この頃から、徴兵検査を受ける7月までの3カ月弱の期間が、栄治の投球の絶頂期といえるだろう。
栄治の高速球には、当たれば死ぬと思わせる凄みがあった
5月5日、新装なった西宮球場でのこけら落としの一戦に先発した栄治は、東京イーグルスを3安打、4奪3振、4球1で、許したランナーが4人だけという快投で完封した。
2日空けた5月8日には、このシーズン好調の阪急戦に先発して、この試合も3安打、7奪3振、4球3で、味方エラーによる1失点に封じてチームの2対1の勝利に貢献した。
この試合の栄治の球威がいかにすさまじかったか――。ゴロアウトが当たりそこねのピッチャーゴロが3つに、振り遅れの一塁ゴロがひとつだけ。あとはすべて三振とフライアウトだが、フライアウトのうち6個がファウルフライというのだから、ほとんどの打者が球威に押し込まれて、まともな打球が前に飛ばなかったのがわかる。

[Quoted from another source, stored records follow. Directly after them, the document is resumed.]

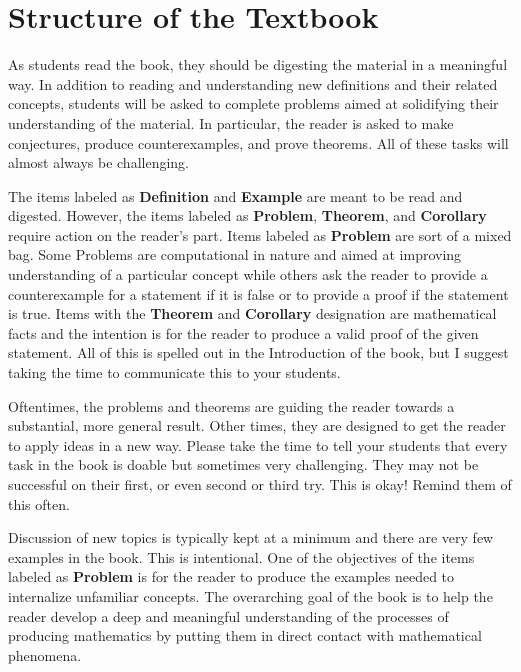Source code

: \documentclass[11pt]{article}%
\newcommand{\blankline}{\pagebreak[2]\vspace{.5\baselineskip}}
\begin{document}
\section*{Structure of the Textbook}

As students read the book, they should be digesting the material in a meaningful way.  In addition to reading and understanding new definitions and their related concepts, students will be asked to complete problems aimed at solidifying their understanding of the material.  In particular, the reader is asked to make conjectures, produce counterexamples, and prove theorems. All of these tasks will almost always be challenging.

\blankline

The items labeled as \textbf{Definition} and \textbf{Example} are meant to be read and digested.  However, the items labeled as \textbf{Problem}, \textbf{Theorem}, and \textbf{Corollary} require action on the reader's part.  Items labeled as \textbf{Problem} are sort of a mixed bag. Some Problems are computational in nature and aimed at improving understanding of a particular concept while others ask the reader to provide a counterexample for a statement if it is false or to provide a proof if the statement is true. Items with the \textbf{Theorem} and \textbf{Corollary} designation are mathematical facts and the intention is for the reader to produce a valid proof of the given statement. All of this is spelled out in the Introduction of the book, but I suggest taking the time to communicate this to your students.

\blankline

Oftentimes, the problems and theorems are guiding the reader towards a substantial, more  general result. Other times, they are designed to get the reader to apply ideas in a new way. Please take the time to tell your students that every task in the book is doable but sometimes very challenging.  They may not be successful on their first, or even second or third try.  This is okay!  Remind them of this often. 

\blankline

Discussion of new topics is typically kept at a minimum and there are very few examples in the book. This is intentional.  One of the objectives of the items labeled as \textbf{Problem} is for the reader to produce the examples needed to internalize unfamiliar concepts.  The overarching goal of the book is to help the reader develop a deep and meaningful understanding of the processes of producing mathematics by putting them in direct contact with mathematical phenomena.
\end{document}
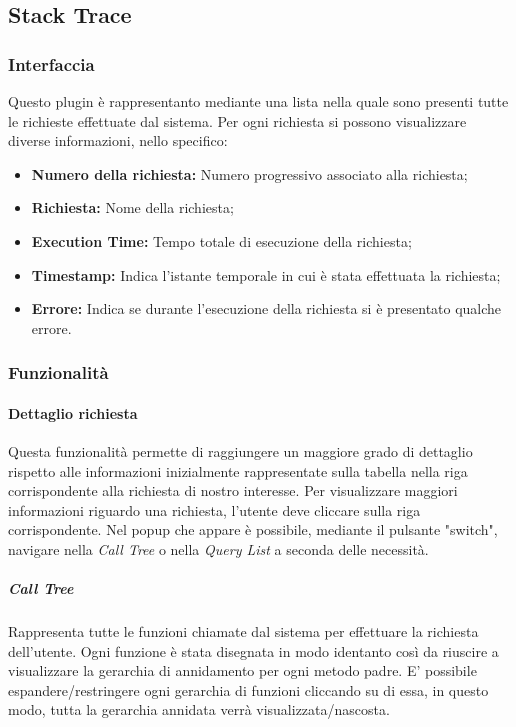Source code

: \subsection{Stack Trace}
\label{sec:strace}
\subsubsection{Interfaccia}
Questo plugin è rappresentanto mediante una lista nella quale sono presenti tutte le richieste effettuate dal sistema. Per ogni richiesta si possono visualizzare diverse informazioni, nello specifico:
   
    \begin{itemize}
    	
    	\item \textbf{Numero della richiesta:} Numero progressivo associato alla richiesta;
    	\item \textbf{Richiesta:} Nome della richiesta;
    	\item \textbf{Execution Time:} Tempo totale di esecuzione della richiesta;
    	\item \textbf{Timestamp:} Indica l'istante temporale in cui è stata effettuata la richiesta;
    	\item \textbf{Errore:} Indica se durante l'esecuzione della richiesta si è presentato qualche errore.
    	
    	\end{itemize}

\subsubsection{Funzionalità}
\paragraph {Dettaglio richiesta} \Spazio
Questa funzionalità permette di raggiungere un maggiore grado di dettaglio rispetto alle informazioni inizialmente rappresentate sulla tabella nella riga corrispondente alla richiesta di nostro interesse.
Per visualizzare maggiori informazioni riguardo una richiesta, l'utente deve cliccare sulla riga corrispondente.
Nel popup che appare è possibile, mediante il pulsante "switch", navigare nella \emph{Call Tree} o nella \emph{Query List} a seconda delle necessità.

\subparagraph {Call Tree} \Spazio
Rappresenta tutte le funzioni chiamate dal sistema per effettuare la richiesta dell'utente.
Ogni funzione è stata disegnata in modo identanto così da riuscire a visualizzare la gerarchia di annidamento per ogni metodo padre.
E' possibile espandere/restringere ogni gerarchia di funzioni cliccando su di essa, in questo modo, tutta la gerarchia annidata verrà visualizzata/nascosta.

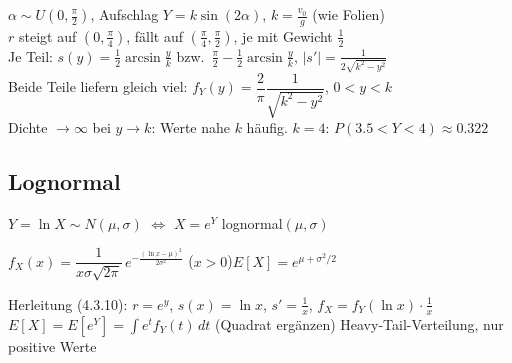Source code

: \begin{bsp}
$\alpha\sim U(0,\frac\pi2)$, Aufschlag $Y=k\sin(2\alpha)$, $k=\frac{v_0}g$ (wie Folien)\\
$r$ steigt auf $(0,\frac\pi4)$, fällt auf $(\frac\pi4,\frac\pi2)$, je mit Gewicht $\frac12$\\
Je Teil: $s(y)=\frac12\arcsin\frac yk$ bzw.\ $\frac\pi2-\frac12\arcsin\frac yk$, $|s'|=\frac1{2\sqrt{k^2-y^2}}$\\
Beide Teile liefern gleich viel: $f_Y(y)=\dfrac{2}{\pi}\dfrac1{\sqrt{k^2-y^2}}$, $0<y<k$\\
Dichte $\to\infty$ bei $y\to k$: Werte nahe $k$ häufig. $k=4$: $P(3.5<Y<4)\approx0.322$
\end{bsp}

\subsection{Lognormal}
\begin{formel}
$Y=\ln X\sim N(\mu,\sigma)$ $\Leftrightarrow$ $X=e^Y$ lognormal$(\mu,\sigma)$
\end{formel}
\begin{formel}
$f_X(x)=\dfrac1{x\sigma\sqrt{2\pi}}\,e^{-\frac{(\ln x-\mu)^2}{2\sigma^2}}$ ($x>0$)\qquad $E[X]=e^{\mu+\sigma^2/2}$
\end{formel}
\begin{itemize}
\pfeil Herleitung (4.3.10): $r=e^y$, $s(x)=\ln x$, $s'=\frac1x$, $f_X=f_Y(\ln x)\cdot\frac1x$
\pfeil $E[X]=E[e^Y]=\int e^t f_Y(t)\,dt$ (Quadrat ergänzen)
\pfeil Heavy-Tail-Verteilung, nur positive Werte
\end{itemize}
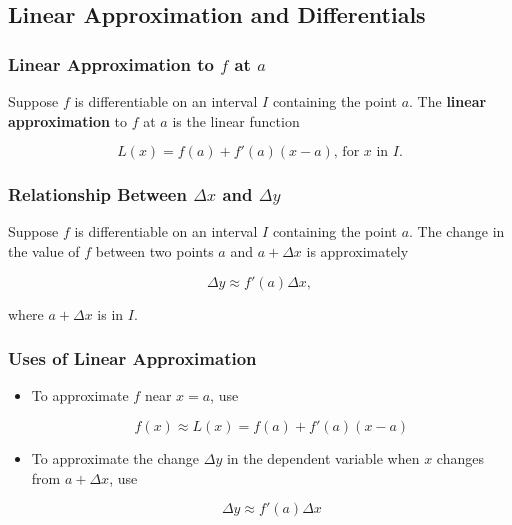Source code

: %
%
%

\subsection{Linear Approximation and Differentials}
\subsubsection{Linear Approximation to $f$ at $a$}
Suppose $f$ is differentiable on an interval $I$ containing the point $a$. The \textbf{linear approximation} to $f$ at $a$ is the linear function 

\begin{equation}
    L(x) = f(a) + f'(a)(x - a)\text{, for $x$ in $I$}.
\end{equation}

\subsubsection{Relationship Between $\Delta x$ and $\Delta y$}
Suppose $f$ is differentiable on an interval $I$ containing the point $a$. The change in the value of $f$ between two points $a$ and $a + \Delta x$ is approximately 

\begin{equation}
    \Delta y \approx f'(a) \Delta x,
\end{equation}

where $a + \Delta x$ is in $I$.

\subsubsection{Uses of Linear Approximation}
\begin{itemize}
    \item To approximate $f$ near $x = a$, use

        \begin{equation}
            f(x) \approx L(x) = f(a) + f'(a)(x - a)
        \end{equation}

    \item To approximate the change $\Delta y$ in the dependent variable when $x$ changes from $a + \Delta x$, use

        \begin{equation}
            \Delta y \approx f'(a) \Delta x
        \end{equation}
\end{itemize}

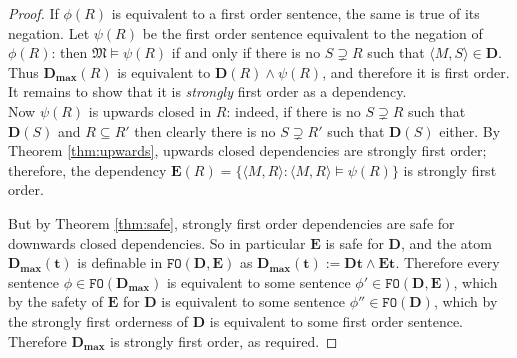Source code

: \documentclass{article}
\theoremstyle{definition}
\newcommand{\tuple}{\mathbf}
\newcommand{\FO}{\texttt{FO}}
\newcommand{\M}{\mathfrak M}
\newcommand{\D}{\mathbf D}
\newcommand{\E}{\mathbf E}
\newcommand{\Dmax}{\mathbf D_{\textbf{max}}}
\begin{document}
\begin{proof}
	If $\phi(R)$ is equivalent to a first order sentence, the same is true of its negation. Let $\psi(R)$ be the first order sentence equivalent to the negation of $\phi(R)$: then $\M \models \psi(R)$ if and only if there is no $S \supsetneq R$ such that $\langle M, S\rangle \in \D$.
	Thus $\Dmax(R)$ is equivalent to $\D(R) \wedge \psi(R)$, and therefore it is first order. It remains to show that it is \emph{strongly} first order as a dependency.\\

	 Now $\psi(R)$ is upwards closed in $R$: indeed, if there is no $S \supsetneq R$ such that $\D(S)$ and $R \subseteq R'$ then clearly there is no $S \supsetneq R'$ such that $\D(S)$ either. By Theorem \ref{thm:upwards}, upwards closed dependencies are strongly first order; therefore, the dependency $\E(R) = \{\langle M, R\rangle: \langle M, R\rangle \models \psi(R)\}$ is strongly first order. 

 But by Theorem \ref{thm:safe}, strongly first order dependencies are safe for downwards closed dependencies. So in particular $\E$ is safe for $\D$, and the atom $\Dmax(\tuple t)$ is definable in $\FO(\D, \E)$ as $\Dmax(\tuple t) := \D \tuple t \wedge \E\tuple t$. Therefore every sentence $\phi \in \FO(\Dmax)$ is equivalent to some sentence $\phi' \in \FO(\D, \E)$, which by the safety of $\E$ for $\D$ is equivalent to some sentence $\phi'' \in \FO(\D)$, which by the strongly first orderness of $\D$ is equivalent to some first order sentence. Therefore $\Dmax$ is strongly first order, as required.
\end{proof}
\end{document}
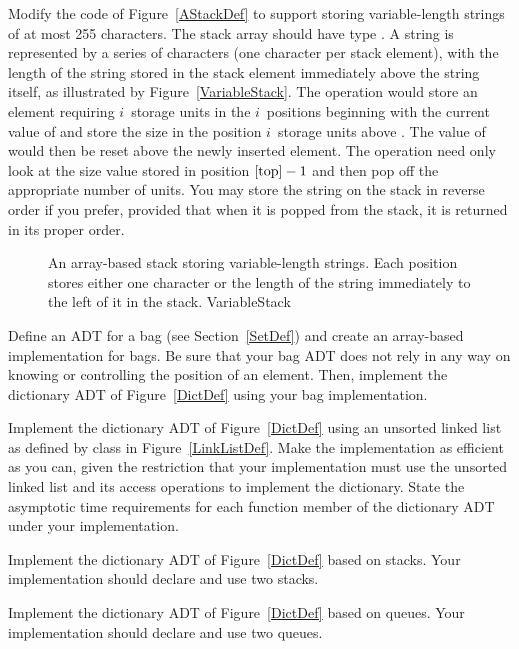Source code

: \begin{projects}
\item
{}
Modify the code of Figure~\ref{AStackDef} to support storing
variable-length strings of at most 255 characters.
The stack array should have type .
A string is represented by a series of characters (one character per
stack element), with the length of the string stored in the stack
element immediately above the string itself, as illustrated
by Figure~\ref{VariableStack}.
The  operation would store an element
requiring $i$~storage units in the $i$~positions beginning with the
current value of 
and store the size in the position $i$~storage units above .
The value of  would then be reset above the newly inserted
element.
The  operation need only look at the size
value stored in position $\Cref{top} - 1$ and then pop off the
appropriate number of units.
You may store the string on the stack in reverse order if you prefer,
provided that when it is popped from the stack, it is returned in its
proper order.

\begin{figure}
\vspace{-\medskipamount}

{An array-based stack storing variable-length strings.
Each position stores either one character or the length of the string
immediately to the left of it in the stack.}
{VariableStack}
\bigskip
\end{figure}

\item
\label{BagADTExer}
Define an ADT for a bag (see Section~\ref{SetDef}) and create an
array-based implementation for bags.
Be sure that your bag ADT does not rely in any way on knowing or
controlling the position of an element.
Then, implement the dictionary ADT of Figure~\ref{DictDef} using
your bag implementation.

\item
Implement the dictionary ADT of Figure~\ref{DictDef} using an unsorted 
linked list as defined by class  in
Figure~\ref{LinkListDef}.
Make the implementation as efficient as you can, given the restriction 
that your implementation must use the unsorted linked list and its access
operations to implement the dictionary.
State the asymptotic time requirements for each function member of the 
dictionary ADT under your implementation.

\item
Implement the dictionary ADT of Figure~\ref{DictDef} based on stacks.
Your implementation should declare and use two stacks.

\item
Implement the dictionary ADT of Figure~\ref{DictDef} based on queues.
Your implementation should declare and use two queues.

\end{projects}
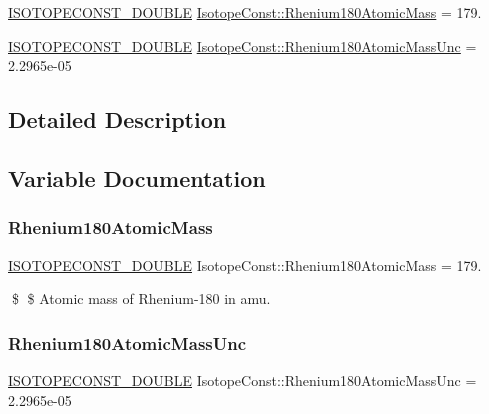 \begin{DoxyCompactItemize}
\item 
\mbox{\hyperlink{group___isotope_const-_macros_ga8f45a7272ce02c0b4c65c44636ed719a}{I\+S\+O\+T\+O\+P\+E\+C\+O\+N\+S\+T\+\_\+\+D\+O\+U\+B\+LE}} \mbox{\hyperlink{group___isotope_const-_rhenium-_re180_gac990c5737613c4af4028caea1dfac667}{Isotope\+Const\+::\+Rhenium180\+Atomic\+Mass}} = 179.
\item 
\mbox{\hyperlink{group___isotope_const-_macros_ga8f45a7272ce02c0b4c65c44636ed719a}{I\+S\+O\+T\+O\+P\+E\+C\+O\+N\+S\+T\+\_\+\+D\+O\+U\+B\+LE}} \mbox{\hyperlink{group___isotope_const-_rhenium-_re180_ga6b23dc01ceeac0f1a9fe3faf1814d8af}{Isotope\+Const\+::\+Rhenium180\+Atomic\+Mass\+Unc}} = 2.\+2965e-\/05
\end{DoxyCompactItemize}


\subsection{Detailed Description}


\subsection{Variable Documentation}
\mbox{\label{group___isotope_const-_rhenium-_re180_gac990c5737613c4af4028caea1dfac667}} 
\subsubsection{\texorpdfstring{Rhenium180\+Atomic\+Mass}{Rhenium180AtomicMass}}
{\footnotesize\ttfamily \mbox{\hyperlink{group___isotope_const-_macros_ga8f45a7272ce02c0b4c65c44636ed719a}{I\+S\+O\+T\+O\+P\+E\+C\+O\+N\+S\+T\+\_\+\+D\+O\+U\+B\+LE}} Isotope\+Const\+::\+Rhenium180\+Atomic\+Mass = 179.}

\$ \$ Atomic mass of Rhenium-\/180 in amu. \mbox{\label{group___isotope_const-_rhenium-_re180_ga6b23dc01ceeac0f1a9fe3faf1814d8af}} 
\subsubsection{\texorpdfstring{Rhenium180\+Atomic\+Mass\+Unc}{Rhenium180AtomicMassUnc}}
{\footnotesize\ttfamily \mbox{\hyperlink{group___isotope_const-_macros_ga8f45a7272ce02c0b4c65c44636ed719a}{I\+S\+O\+T\+O\+P\+E\+C\+O\+N\+S\+T\+\_\+\+D\+O\+U\+B\+LE}} Isotope\+Const\+::\+Rhenium180\+Atomic\+Mass\+Unc = 2.\+2965e-\/05}

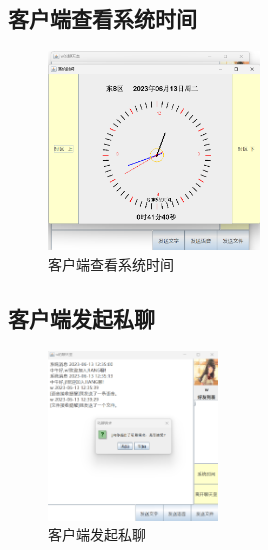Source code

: \documentclass[UTF8,12pt]{article}
\begin{document}
\subsection{客户端查看系统时间}
\begin{figure}[htbp]
    \centering
    \includegraphics[width=0.5\textwidth]{img/21.png}
    \caption{客户端查看系统时间}
\end{figure}

\subsection{客户端发起私聊}
\begin{figure}[htbp]
    \centering
    \includegraphics[width=0.4\textwidth]{img/22.png}
    \caption{客户端发起私聊}
\end{figure}
\end{document}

近年可能になった膨大な野球データの解析から、投手がアウトを取る確率が高いのは、1番が三振、2番が内野フライ、3番が内野ゴロであるから、この試合の栄治の投球は、相手に得点を与えない理想的なものだったことがわかる。
この頃の栄治の投球をセカンドから見守っていた三原は、
〈沢村の高速球は、もし当たれば死ぬと打者に思わせる凄みがあった〉と証言している。